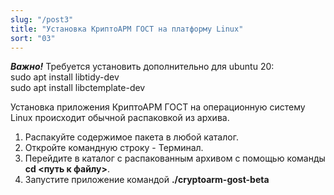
 ```yaml
---
slug: "/post3"
title: "Установка КриптоАРМ ГОСТ на платформу Linux"
sort: "03"
---
```


***Важно!***  Требуется установить дополнительно для ubuntu 20:  
sudo apt install libtidy-dev  
sudo apt install libctemplate-dev  


Установка приложения КриптоАРМ ГОСТ на операционную систему Linux происходит обычной распаковкой из архива.

1. Распакуйте содержимое пакета в любой каталог.
2. Откройте командную строку - Терминал.
3. Перейдите в каталог с распакованным архивом с помощью команды **cd <путь к файлу\>**.
4. Запустите приложение командой **./cryptoarm-gost-beta**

• Task directions: Could you write out, unchanged, the line with "Установка приложения КриптоАРМ" and every line after it in the data above?

• Written answer:
Установка приложения КриптоАРМ ГОСТ на операционную систему Linux происходит обычной распаковкой из архива.

1. Распакуйте содержимое пакета в любой каталог.
2. Откройте командную строку - Терминал.
3. Перейдите в каталог с распакованным архивом с помощью команды **cd <путь к файлу\>**.
4. Запустите приложение командой **./cryptoarm-gost-beta**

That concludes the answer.